Four Rhodes University PhD Chemistry students have come out tops in the 2019 Hult Prize Challenge for their electronic and electrical waste management system, putting them in line to win a $1m (about R14.3m) startup injection for their business idea.
Team E-Smart – Nobuhle Ndebele, 24; Lindokuhle Nene, 25; Reitumetse Nkhahle, 26; and Gauta Matlou, 29 – in April took part in the 2019 Hult Prize Regional Summit held at the Brookhouse International School in Nairobi, Kenya, where they were awarded the top position after going head-to-head against 45 other teams from across the globe, the university said in a statement.
Team E-Smart's business model, which aims to create job opportunities for the youth through collection of electronic and electrical waste materials and further recycling, repairing or repurposing into new market products, impressed the panel of judges.
The Hult Prize challenged university and college students to pitch a social-entrepreneurship startup that would create over 10 000 meaningful jobs in the next 10 years.
South Africa annually produces about 316 000 tons of electronic waste, the group explained, and only about 12% is collected and recycled before being exported to other countries.
'Agents of change'
Their aim was to contribute to the economy, while also promoting proudly South African goods.
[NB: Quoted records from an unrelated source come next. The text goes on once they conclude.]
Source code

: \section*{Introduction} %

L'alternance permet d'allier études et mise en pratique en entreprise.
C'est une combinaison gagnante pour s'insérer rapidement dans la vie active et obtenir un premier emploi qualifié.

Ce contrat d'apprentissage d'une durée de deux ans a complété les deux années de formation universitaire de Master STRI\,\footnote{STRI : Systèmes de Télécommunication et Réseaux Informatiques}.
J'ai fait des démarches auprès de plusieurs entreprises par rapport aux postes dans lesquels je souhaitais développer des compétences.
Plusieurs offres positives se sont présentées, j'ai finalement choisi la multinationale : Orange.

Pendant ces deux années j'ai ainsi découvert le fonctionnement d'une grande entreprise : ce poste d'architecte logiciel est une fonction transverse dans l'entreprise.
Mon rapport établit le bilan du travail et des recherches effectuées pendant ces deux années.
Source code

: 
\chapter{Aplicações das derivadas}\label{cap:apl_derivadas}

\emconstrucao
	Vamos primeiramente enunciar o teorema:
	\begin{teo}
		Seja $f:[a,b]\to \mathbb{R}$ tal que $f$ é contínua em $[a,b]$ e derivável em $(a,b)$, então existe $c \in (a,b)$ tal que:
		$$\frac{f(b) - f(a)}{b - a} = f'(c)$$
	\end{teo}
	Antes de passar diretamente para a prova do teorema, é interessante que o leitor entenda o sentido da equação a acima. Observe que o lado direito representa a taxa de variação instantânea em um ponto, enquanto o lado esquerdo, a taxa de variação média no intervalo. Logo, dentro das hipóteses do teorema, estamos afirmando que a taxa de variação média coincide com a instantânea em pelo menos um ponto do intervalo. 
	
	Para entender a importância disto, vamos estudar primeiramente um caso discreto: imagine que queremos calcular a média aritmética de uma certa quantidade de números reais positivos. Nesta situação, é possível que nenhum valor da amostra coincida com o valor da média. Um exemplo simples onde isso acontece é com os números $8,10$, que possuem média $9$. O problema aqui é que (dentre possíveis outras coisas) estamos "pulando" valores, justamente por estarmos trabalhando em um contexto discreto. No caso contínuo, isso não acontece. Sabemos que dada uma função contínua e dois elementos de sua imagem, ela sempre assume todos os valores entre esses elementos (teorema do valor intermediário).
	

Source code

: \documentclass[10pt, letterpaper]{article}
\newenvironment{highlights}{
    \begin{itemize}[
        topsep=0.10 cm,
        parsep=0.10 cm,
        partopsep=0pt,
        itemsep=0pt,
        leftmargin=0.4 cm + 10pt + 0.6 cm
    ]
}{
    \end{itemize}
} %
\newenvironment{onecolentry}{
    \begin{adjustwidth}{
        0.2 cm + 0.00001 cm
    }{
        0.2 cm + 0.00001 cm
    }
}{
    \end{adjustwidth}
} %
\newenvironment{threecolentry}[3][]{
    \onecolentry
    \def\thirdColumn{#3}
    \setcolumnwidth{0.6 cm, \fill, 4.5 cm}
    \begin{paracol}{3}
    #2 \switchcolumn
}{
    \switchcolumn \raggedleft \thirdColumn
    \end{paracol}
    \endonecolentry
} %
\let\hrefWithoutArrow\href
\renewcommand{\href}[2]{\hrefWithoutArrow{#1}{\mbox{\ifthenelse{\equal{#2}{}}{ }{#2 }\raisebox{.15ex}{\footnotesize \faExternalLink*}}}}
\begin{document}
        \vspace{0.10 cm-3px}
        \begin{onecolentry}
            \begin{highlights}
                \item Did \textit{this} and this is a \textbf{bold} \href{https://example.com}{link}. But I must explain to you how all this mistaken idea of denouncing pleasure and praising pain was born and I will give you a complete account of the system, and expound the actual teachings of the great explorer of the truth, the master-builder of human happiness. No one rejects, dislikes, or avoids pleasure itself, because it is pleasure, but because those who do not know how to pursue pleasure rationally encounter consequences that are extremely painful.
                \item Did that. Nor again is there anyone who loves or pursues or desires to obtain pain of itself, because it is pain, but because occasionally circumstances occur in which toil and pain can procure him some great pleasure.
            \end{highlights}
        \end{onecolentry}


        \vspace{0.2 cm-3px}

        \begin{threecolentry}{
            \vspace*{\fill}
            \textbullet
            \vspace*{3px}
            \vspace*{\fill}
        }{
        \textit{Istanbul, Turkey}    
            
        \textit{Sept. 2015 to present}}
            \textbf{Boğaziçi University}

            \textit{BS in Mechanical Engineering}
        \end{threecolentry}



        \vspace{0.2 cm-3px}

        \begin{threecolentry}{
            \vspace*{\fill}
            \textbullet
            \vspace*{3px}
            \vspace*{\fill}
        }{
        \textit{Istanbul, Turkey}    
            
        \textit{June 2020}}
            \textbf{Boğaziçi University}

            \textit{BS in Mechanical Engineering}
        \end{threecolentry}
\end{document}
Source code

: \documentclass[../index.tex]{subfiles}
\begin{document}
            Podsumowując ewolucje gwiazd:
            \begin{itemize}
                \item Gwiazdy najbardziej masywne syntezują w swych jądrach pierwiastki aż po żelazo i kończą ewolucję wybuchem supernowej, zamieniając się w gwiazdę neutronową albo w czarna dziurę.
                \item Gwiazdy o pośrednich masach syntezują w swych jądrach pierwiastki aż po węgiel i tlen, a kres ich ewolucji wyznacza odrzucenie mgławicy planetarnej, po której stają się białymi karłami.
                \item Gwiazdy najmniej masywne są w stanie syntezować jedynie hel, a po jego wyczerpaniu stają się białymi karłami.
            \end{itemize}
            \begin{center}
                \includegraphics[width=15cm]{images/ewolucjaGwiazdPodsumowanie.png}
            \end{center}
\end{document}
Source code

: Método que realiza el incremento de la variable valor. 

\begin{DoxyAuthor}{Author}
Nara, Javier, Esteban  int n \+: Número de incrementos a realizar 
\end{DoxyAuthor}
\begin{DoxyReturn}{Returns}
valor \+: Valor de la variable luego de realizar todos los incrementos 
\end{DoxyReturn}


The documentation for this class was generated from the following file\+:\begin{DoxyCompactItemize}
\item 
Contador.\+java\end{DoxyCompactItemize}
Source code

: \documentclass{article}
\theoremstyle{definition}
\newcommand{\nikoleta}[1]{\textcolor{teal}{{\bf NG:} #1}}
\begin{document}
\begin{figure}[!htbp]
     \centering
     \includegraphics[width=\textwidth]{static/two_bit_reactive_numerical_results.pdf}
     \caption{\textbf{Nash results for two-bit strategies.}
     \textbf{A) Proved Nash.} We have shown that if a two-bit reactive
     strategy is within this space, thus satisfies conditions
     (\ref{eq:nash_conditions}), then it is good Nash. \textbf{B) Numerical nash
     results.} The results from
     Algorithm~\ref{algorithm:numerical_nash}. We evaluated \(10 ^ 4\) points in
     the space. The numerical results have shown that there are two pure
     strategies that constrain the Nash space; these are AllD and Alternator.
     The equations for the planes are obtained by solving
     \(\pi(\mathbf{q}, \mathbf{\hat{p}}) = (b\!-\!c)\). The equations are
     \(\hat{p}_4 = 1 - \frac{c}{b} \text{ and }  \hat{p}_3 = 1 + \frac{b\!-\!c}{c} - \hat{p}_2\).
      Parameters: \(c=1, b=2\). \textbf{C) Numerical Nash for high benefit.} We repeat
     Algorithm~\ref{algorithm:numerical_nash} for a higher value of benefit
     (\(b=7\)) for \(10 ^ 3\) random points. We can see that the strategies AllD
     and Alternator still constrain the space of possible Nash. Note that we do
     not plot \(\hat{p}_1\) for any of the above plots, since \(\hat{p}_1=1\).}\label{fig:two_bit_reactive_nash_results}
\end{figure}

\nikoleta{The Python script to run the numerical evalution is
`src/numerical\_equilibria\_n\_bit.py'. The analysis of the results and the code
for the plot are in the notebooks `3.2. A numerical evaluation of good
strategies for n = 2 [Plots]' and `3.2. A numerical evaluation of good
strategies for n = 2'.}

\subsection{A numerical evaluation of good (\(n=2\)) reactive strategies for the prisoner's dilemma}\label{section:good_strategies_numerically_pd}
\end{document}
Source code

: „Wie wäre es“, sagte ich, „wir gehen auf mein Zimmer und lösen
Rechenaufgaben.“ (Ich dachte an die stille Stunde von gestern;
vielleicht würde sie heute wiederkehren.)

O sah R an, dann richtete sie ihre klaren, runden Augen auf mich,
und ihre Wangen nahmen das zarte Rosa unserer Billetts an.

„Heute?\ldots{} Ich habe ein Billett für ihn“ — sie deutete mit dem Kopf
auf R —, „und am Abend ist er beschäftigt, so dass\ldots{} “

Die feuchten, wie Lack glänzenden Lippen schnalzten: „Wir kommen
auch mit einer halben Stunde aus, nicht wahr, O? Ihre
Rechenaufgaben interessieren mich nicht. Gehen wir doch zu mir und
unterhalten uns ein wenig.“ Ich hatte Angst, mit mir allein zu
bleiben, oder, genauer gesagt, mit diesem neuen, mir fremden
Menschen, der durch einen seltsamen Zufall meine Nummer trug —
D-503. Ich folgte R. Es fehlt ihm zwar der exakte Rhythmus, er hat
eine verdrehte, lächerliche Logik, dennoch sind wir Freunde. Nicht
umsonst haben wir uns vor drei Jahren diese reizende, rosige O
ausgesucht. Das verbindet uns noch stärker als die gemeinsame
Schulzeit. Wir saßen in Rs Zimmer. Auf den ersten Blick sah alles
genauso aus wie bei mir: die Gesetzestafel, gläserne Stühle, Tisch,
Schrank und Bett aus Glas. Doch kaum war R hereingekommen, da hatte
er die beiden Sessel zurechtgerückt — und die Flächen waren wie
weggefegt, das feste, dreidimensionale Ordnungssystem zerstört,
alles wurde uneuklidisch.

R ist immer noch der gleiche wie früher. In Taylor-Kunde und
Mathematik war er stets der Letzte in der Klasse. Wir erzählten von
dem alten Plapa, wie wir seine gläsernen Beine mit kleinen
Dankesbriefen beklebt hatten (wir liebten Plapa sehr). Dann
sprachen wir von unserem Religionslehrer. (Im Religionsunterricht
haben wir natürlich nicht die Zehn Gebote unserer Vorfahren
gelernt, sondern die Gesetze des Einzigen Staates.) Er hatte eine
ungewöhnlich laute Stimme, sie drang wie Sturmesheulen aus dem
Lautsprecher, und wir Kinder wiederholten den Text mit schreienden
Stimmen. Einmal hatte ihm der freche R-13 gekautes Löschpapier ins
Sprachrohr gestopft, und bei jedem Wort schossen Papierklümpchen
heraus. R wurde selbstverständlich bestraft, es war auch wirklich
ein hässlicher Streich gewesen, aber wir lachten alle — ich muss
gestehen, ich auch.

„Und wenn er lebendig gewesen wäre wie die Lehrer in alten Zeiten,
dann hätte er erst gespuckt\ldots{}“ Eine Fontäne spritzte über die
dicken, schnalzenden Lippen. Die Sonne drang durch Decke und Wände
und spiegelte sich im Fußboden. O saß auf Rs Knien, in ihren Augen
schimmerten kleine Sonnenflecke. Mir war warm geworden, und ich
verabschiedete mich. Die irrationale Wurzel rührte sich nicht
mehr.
"The electronic waste that is currently not collected and recycled or repurposed will raise about R15bn for the South African economy," team member Nene said.
Following their win, from July the team will spend eight weeks in the United Kingdom for the Hult Prize Acceleration programme, which aims to prepare over 25 winning teams from various regional summits for the final pitch competition, where the best business idea will win $1m as a startup injection, the university said.
Nene said Team E-Smart "decided to be the youth that is going to stand and create things for themselves".
"We are the driving force and agents of change and improvement in our country. We want to lay a platform for generations to come after us. They must know that as a human being, you can do anything you put your mind to. Students must not limit themselves based on specific disciplines that they are doing."